Written by James Whitfield
The Security Challenge Specific to Decommissioning
Operating industrial sites have established security regimes: defined perimeters, access management systems, security staff aligned to shift patterns, and integration with the operational workforce. The moment a site enters decommissioning, every one of those parameters starts to change.
The workforce contracts rapidly as production lines shut down. Contractors cycle through on time-limited demolition and remediation contracts, each with different access requirements. Equipment that previously sat inside a functioning security perimeter is now being staged for removal – and its value is visible to anyone in the vicinity. The asset is being liquidated, and the security infrastructure that protected it during operation is frequently being liquidated alongside it.
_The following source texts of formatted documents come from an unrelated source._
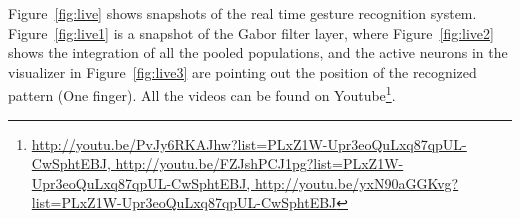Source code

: Figure~\ref{fig:live} shows snapshots of the real time gesture recognition system. Figure~\ref{fig:live1} is a snapshot of the Gabor filter layer, where Figure~\ref{fig:live2} shows the integration of all the pooled populations, and the active neurons in the visualizer in Figure~\ref{fig:live3} are pointing out the position of the recognized pattern (One finger). All the videos can be found on Youtube\footnote{\url{
http://youtu.be/PvJy6RKAJhw?list=PLxZ1W-Upr3eoQuLxq87qpUL-CwSphtEBJ, http://youtu.be/FZJshPCJ1pg?list=PLxZ1W-Upr3eoQuLxq87qpUL-CwSphtEBJ, http://youtu.be/yxN90aGGKvg?list=PLxZ1W-Upr3eoQuLxq87qpUL-CwSphtEBJ}}.

%
%

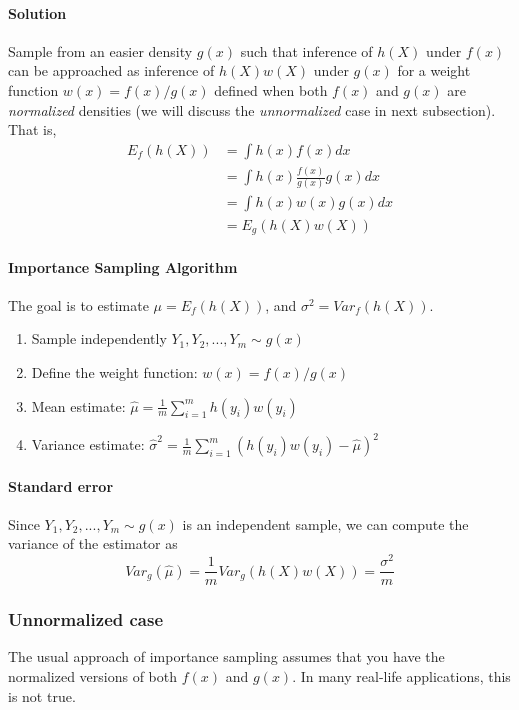 \documentclass[useAMS,usenatbib]{biom}
\begin{document}
\paragraph{Solution} Sample from an easier density $g(x)$ such that inference of $h(X)$ under $f(x)$ can be approached as
inference of $h(X)w(X)$ under $g(x)$ for a weight function
$w(x)=f(x)/g(x)$ defined when both $f(x)$ and $g(x)$ are \textit{normalized} densities (we will discuss the
    \textit{unnormalized} case in next subsection). That is,
\begin{eqnarray*}
E_f(h(X)) &= \int h(x) f(x) dx \\
&= \int h(x) \frac{f(x)}{g(x)} g(x) dx \\
&= \int h(x) w(x) g(x) dx \\
&= E_g(h(X)w(X))
\end{eqnarray*}

\paragraph{Importance Sampling Algorithm} The goal is to estimate
$\mu = E_f(h(X))$, and $\sigma^2 = Var_f(h(X))$.
\begin{enumerate}
\item{Sample independently $Y_1,Y_2,...,Y_m \sim g(x)$}
\item{Define the weight function: $w(x) = f(x)/g(x)$}
\item{Mean estimate: $\hat{\mu} = \frac{1}{m} \sum_{i=1}^m
    h(y_i)w(y_i)$}
\item{Variance estimate: $\hat{\sigma}^2 = \frac{1}{m} \sum_{i=1}^m
    (h(y_i)w(y_i) - \hat{\mu})^2$}
\end{enumerate}


\paragraph{Standard error}
Since $Y_1,Y_2,...,Y_m \sim g(x)$ is an independent sample, we can
compute the variance of the estimator as
\begin{equation}
Var_g(\hat{\mu}) = \frac{1}{m} Var_g(h(X)w(X)) = \frac{\sigma^2}{m}
\end{equation}

\subsubsection{Unnormalized case}
The usual approach of importance sampling assumes that you have the
normalized versions of both $f(x)$ and $g(x)$. In many real-life
applications, this is not true.
\end{document}
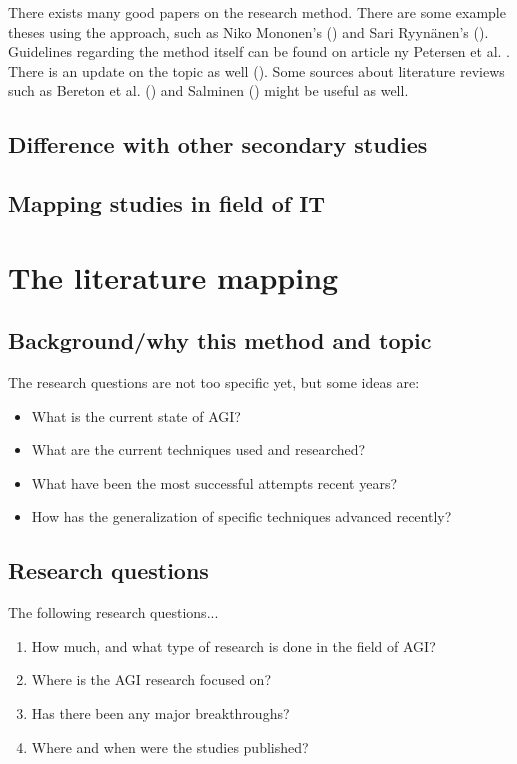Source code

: \documentclass[utf8,english]{gradu3}
\begin{document}
There exists many good papers on the research method. There are some example theses using the approach, such as Niko Mononen's (\cite{mononen2018}) and Sari Ryynänen's (\cite{ryynanen2017}). Guidelines regarding the method itself can be found on article ny Petersen et al. \cite*{petersen2008}. There is an update on the topic as well (\cite{petersen2015}). Some sources about literature reviews such as Bereton et al. (\cite*{brereton2007}) and Salminen (\cite*{salminen2011}) might be useful as well.

\section{Difference with other secondary studies}

\section{Mapping studies in field of IT}

\chapter{The literature mapping}

\section{Background/why this method and topic}
The research questions are not too specific yet, but some ideas are:
\begin{itemize}
    \item What is the current state of AGI?
    \item What are the current techniques used and researched?
    \item What have been the most successful attempts recent years?
    \item How has the generalization of specific techniques advanced recently?
\end{itemize}

\section{Research questions}

The following research questions...


\begin{enumerate}
  \item How much, and what type of research is done in the field of AGI?
  \item Where is the AGI research focused on?
  \item Has there been any major breakthroughs?
  \item Where and when were the studies published?
\end{enumerate}
\end{document}
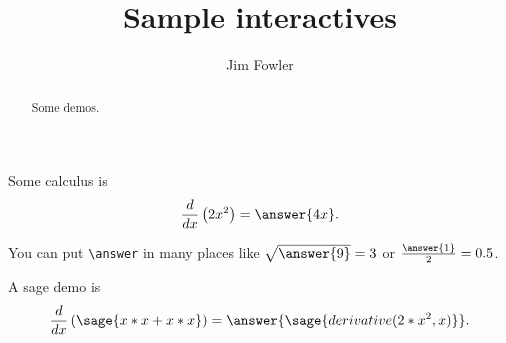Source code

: \documentclass{ximera}
\title{Sample interactives}
\author{Jim Fowler}
\begin{document}
\begin{abstract}
Some demos.
\end{abstract}
\maketitle


\begin{problem}
  Some calculus is
  \[
    \frac{d}{dx} \left( 2x^2 \right) = \answer{4x}.
  \]

  You can put \verb|\answer| in many places
    like \(\sqrt{\answer{9}} = 3\)
    or \(\frac{\answer{1}}{2} = 0.5\). 
\end{problem}


\begin{problem}
  A sage demo is
  \[
    \frac{d}{dx} \left( \sage{x*x + x*x} \right) =
      \answer{\sage{derivative(2*x^2,x)}}.
  \]
\end{problem}
\end{document}
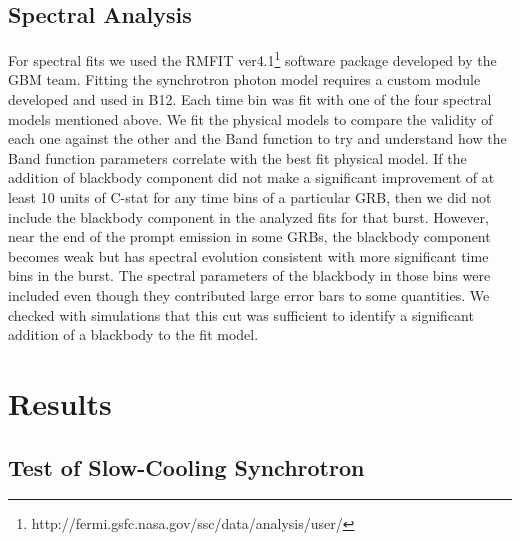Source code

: \subsection{Spectral Analysis}
\label{sec:specan}
For spectral fits we used the RMFIT
ver4.1\footnote{http://fermi.gsfc.nasa.gov/ssc/data/analysis/user/}
software package developed by the GBM team. Fitting the synchrotron
photon model requires a custom module developed and used in B12. Each
time bin was fit with one of the four spectral models mentioned
above. We fit the physical models to compare the validity of each one
against the other and the Band function to try and understand how the
Band function parameters correlate with the best fit physical
model. If the addition of blackbody component did not make a
significant improvement of at least 10 units of C-stat
\cite{Arnaud:2011} for any time bins of a particular GRB, then we did
not include the blackbody component in the analyzed fits for that
burst. However,
near the end of the prompt emission in some GRBs, the blackbody
component becomes weak but has spectral evolution consistent with more
significant time bins in the burst. The spectral parameters of the
blackbody in those bins were included even though they contributed
large error bars to some quantities. We checked with simulations that
this cut was sufficient to identify a significant addition of a
blackbody to the fit model.



\section{Results}
\label{sec:results}
\subsection{Test of Slow-Cooling Synchrotron}
\label{sec:results:scs}

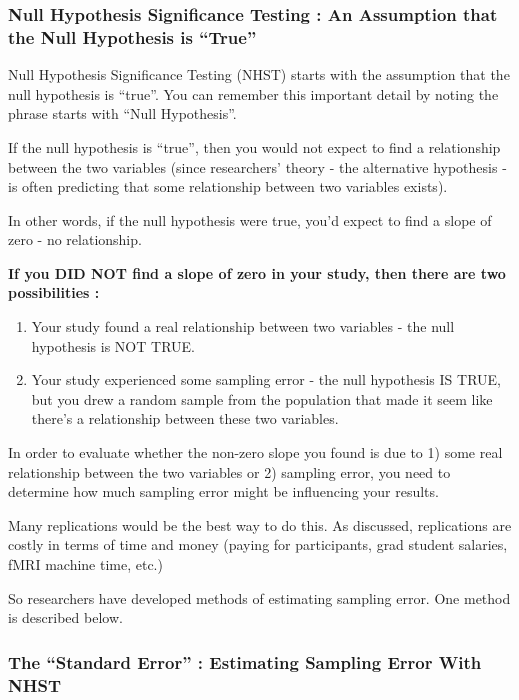\documentclass[
  letterpaper,
  DIV=11,
  numbers=noendperiod,
  oneside]{scrreprt}
\begin{document}
\subsubsection{\texorpdfstring{\textbf{Null Hypothesis Significance
Testing : An Assumption that the Null Hypothesis is
``True''}}{Null Hypothesis Significance Testing : An Assumption that the Null Hypothesis is ``True''}}\label{null-hypothesis-significance-testing-an-assumption-that-the-null-hypothesis-is-true}

Null Hypothesis Significance Testing (NHST) starts with the assumption
that the null hypothesis is ``true''. You can remember this important
detail by noting the phrase starts with ``Null Hypothesis''.

If the null hypothesis is ``true'', then you would not expect to find a
relationship between the two variables (since researchers' theory - the
alternative hypothesis - is often predicting that some relationship
between two variables exists).~

In other words, if the null hypothesis were true, you'd expect to find a
slope of zero - no relationship.

\textbf{If you DID NOT find a slope of zero in your study, then there
are two possibilities :}

\begin{enumerate}
\def\labelenumi{\arabic{enumi}.}
\item
  Your study found a real relationship between two variables - the null
  hypothesis is NOT TRUE.
\item
  Your study experienced some sampling error - the null hypothesis IS
  TRUE, but you drew a random sample from the population that made it
  seem like there's a relationship between these two variables.~
\end{enumerate}

In order to evaluate whether the non-zero slope you found is due to 1)
some real relationship between the two variables or 2) sampling error,
you need to determine how much sampling error might be influencing your
results.~

Many replications would be the best way to do this. As discussed,
replications are costly in terms of time and money (paying for
participants, grad student salaries, fMRI machine time, etc.)

So researchers have developed methods of estimating sampling error. One
method is described below.

\subsubsection{\texorpdfstring{\textbf{The ``Standard Error'' :
Estimating Sampling Error With
NHST}}{The ``Standard Error'' : Estimating Sampling Error With NHST}}\label{the-standard-error-estimating-sampling-error-with-nhst}
\end{document}

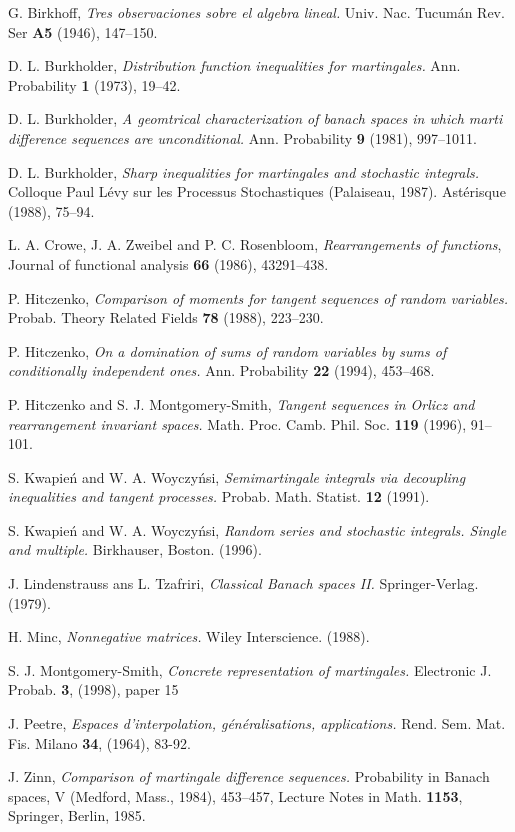 \documentclass[12pt]{amsart}
\begin{document}

\begin{thebibliography}{10}
 G. Birkhoff, \textit{Tres observaciones sobre el
algebra lineal.} Univ. Nac. Tucum\'{a}n Rev. Ser \textbf{A5}
(1946), 147--150.

 D. L. Burkholder, \textit{Distribution function inequalities for martingales.} Ann.
Probability \textbf{1} (1973), 19--42.

 D. L. Burkholder, \textit{A geomtrical characterization of banach spaces in which
marti difference sequences are unconditional.} Ann. Probability
\textbf{9} (1981), 997--1011.

 D. L. Burkholder, \textit{Sharp inequalities for martingales and stochastic integrals.}
Colloque Paul L\'{e}vy sur les Processus Stochastiques (Palaiseau,
1987). Ast\'{e}risque (1988), 75--94.

 L. A. Crowe, J. A. Zweibel and P. C. Rosenbloom, \textit{Rearrangements of functions},
Journal of functional analysis \textbf{66} (1986), 43291--438.

 P. Hitczenko, \textit{Comparison of moments for tangent sequences of random variables.}
Probab. Theory Related Fields \textbf{78} (1988), 223--230.

 P. Hitczenko, \textit{On a domination of sums of random variables by sums of conditionally
independent ones.} Ann. Probability \textbf{22} (1994), 453--468.

 P. Hitczenko and S. J. Montgomery-Smith, \textit{Tangent sequences in Orlicz and
rearrangement invariant spaces.} Math. Proc. Camb. Phil. Soc.
\textbf{119} (1996), 91--101.

 S. Kwapie\'n and W. A. Woyczy\'{n}si, \textit{Semimartingale integrals
via decoupling inequalities and tangent processes.} Probab. Math.
Statist. \textbf{12} (1991).

 S. Kwapie\'n and W. A. Woyczy\'{n}si, \textit{Random series and stochastic integrals. Single and
 multiple.} Birkhauser, Boston. (1996).

 J. Lindenstrauss ans L. Tzafriri,
\textit{Classical Banach spaces II.} Springer-Verlag. (1979).

 H. Minc, \textit{Nonnegative matrices.} Wiley Interscience. (1988).

 S. J. Montgomery-Smith, \textit{Concrete representation of
martingales.} Electronic J. Probab. \textbf{3}, (1998), paper 15

 J. Peetre, \textit{Espaces d'interpolation, g\'{e}n\'{e}ralisations,
applications.} Rend. Sem. Mat. Fis. Milano \textbf{34}, (1964),
83-92.

 J. Zinn, \textit{Comparison of martingale difference sequences.}
Probability in Banach spaces, V (Medford, Mass., 1984), 453--457,
Lecture Notes in Math. \textbf{1153}, Springer, Berlin, 1985.

\end{thebibliography}
\end{document}
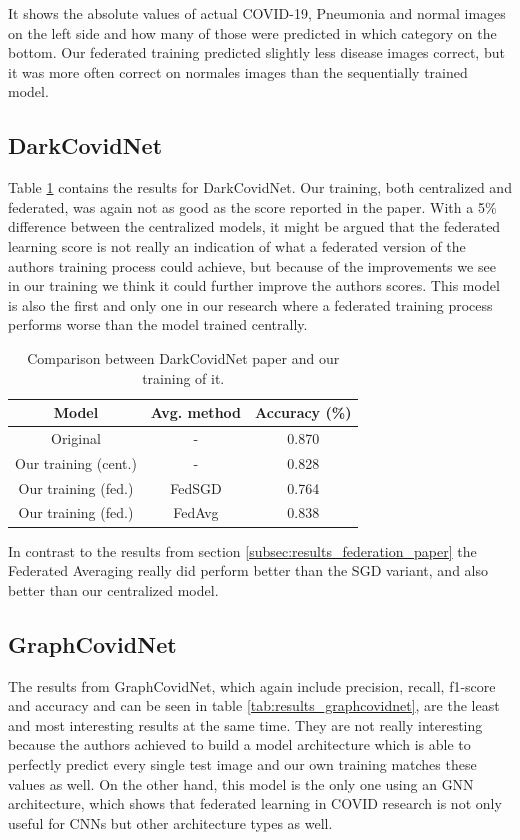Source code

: It shows the absolute values of actual COVID-19, Pneumonia and normal images on the left side and how many of those were predicted in which category on the bottom. Our federated training predicted slightly less disease images correct, but it was more often correct on normales images than the sequentially trained model.

\subsection{DarkCovidNet}
Table \ref{tab:results_darkcovidnet} contains the results for DarkCovidNet. Our training, both centralized and federated, was again not as good as the score reported in the paper. With a 5\% difference between the centralized models, it might be argued that the federated learning score is not really an indication of what a federated version of the authors training process could achieve, but because of the improvements we see in our training we think it could further improve the authors scores. This model is also the first and only one in our research where a federated training process performs worse than the model trained centrally.

\begin{table}[htbp]
    \small
    \centering
    \caption{Comparison between DarkCovidNet paper\cite{dark_net} and our training of it.}
    \begin{tabular}{c|c|c}
        Model & Avg. method & Accuracy (\%)\\
        \hline
        Original & - & 0.870 \\
        Our training (cent.) & - & 0.828\\
        Our training (fed.) & FedSGD & 0.764 \\
        Our training (fed.) & FedAvg & 0.838 \\
    \end{tabular}
    \label{tab:results_darkcovidnet}
\end{table}

In contrast to the results from section \ref{subsec:results_federation_paper} the Federated Averaging really did perform better than the SGD variant, and also better than our centralized model.

\subsection{GraphCovidNet}
The results from GraphCovidNet, which again include precision, recall, f1-score and accuracy and can be seen in table \ref{tab:results_graphcovidnet}, are the least and most interesting results at the same time. They are not really interesting because the authors achieved to build a model architecture which is able to perfectly predict every single test image and our own training matches these values as well. On the other hand, this model is the only one using an GNN architecture, which shows that federated learning in COVID research is not only useful for CNNs but other architecture types as well.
That combination creates one of the most underestimated periods of physical security risk in the industrial lifecycle. Organised theft groups, trespassers, scrap metal operations, and in the case of nuclear sites, actors seeking radiological material, all specifically target this window.
The Regulatory Framework: ONR and UK Nuclear Decommissioning
In the UK, the Office for Nuclear Regulation (ONR) is the competent authority for nuclear security throughout the facility lifecycle. The Nuclear Industries Security Regulations 2003 (NISR 2003), as amended, require that all nuclear licensees maintain an approved site security plan. This requirement does not lapse when a facility moves from operation to decommissioning.
The UK’s Nuclear Decommissioning Authority (NDA) manages the decommissioning and clean-up of the UK’s civil nuclear legacy. Its portfolio includes Sellafield in Cumbria – Europe’s most complex nuclear decommissioning site – as well as the former Magnox reactor fleet across the UK. The NDA’s security function operates under ONR oversight and maintains physical protection standards throughout decommissioning operations.
Sellafield illustrates the scale. The site employs around 11,000 people in decommissioning and waste management roles. The nuclear material inventory – spent fuel, intermediate level waste, and legacy ponds and silos – requires physical protection standards that are broadly equivalent to an operating nuclear facility. Decommissioning at Sellafield is expected to continue until approximately 2120.
For security planning purposes, the lesson is straightforward: nuclear security requirements do not diminish as a site winds down. They evolve. The threat profile changes – there is no longer an operating reactor to protect, but there is a nuclear material inventory that requires continuous physical protection during an extended removal and packaging programme.
OSPAR and North Sea Decommissioning
OSPAR Decision 98/3, adopted under the Convention for the Protection of the Marine Environment of the North-East Atlantic, prohibits the dumping at sea of offshore installations with limited exceptions. It requires that most decommissioned platforms, pipelines, and subsea structures be removed to shore for treatment, re-use, or recycling.
The North Sea decommissioning programme is one of the largest industrial decommissioning projects in the world. The NSTA (North Sea Transition Authority) estimates that more than 500 installations will be decommissioned in the North Sea by 2040, at a total estimated cost of GBP 20 billion. The onshore receiving sites – at Dales Voe in Shetland, the Tees Valley industrial zone, and sites in Western Norway and the Netherlands – are active industrial facilities for the duration of operations, handling large quantities of high-value steel alongside residual hydrocarbons and occasionally low-activity radioactive scale (NORM – naturally occurring radioactive material).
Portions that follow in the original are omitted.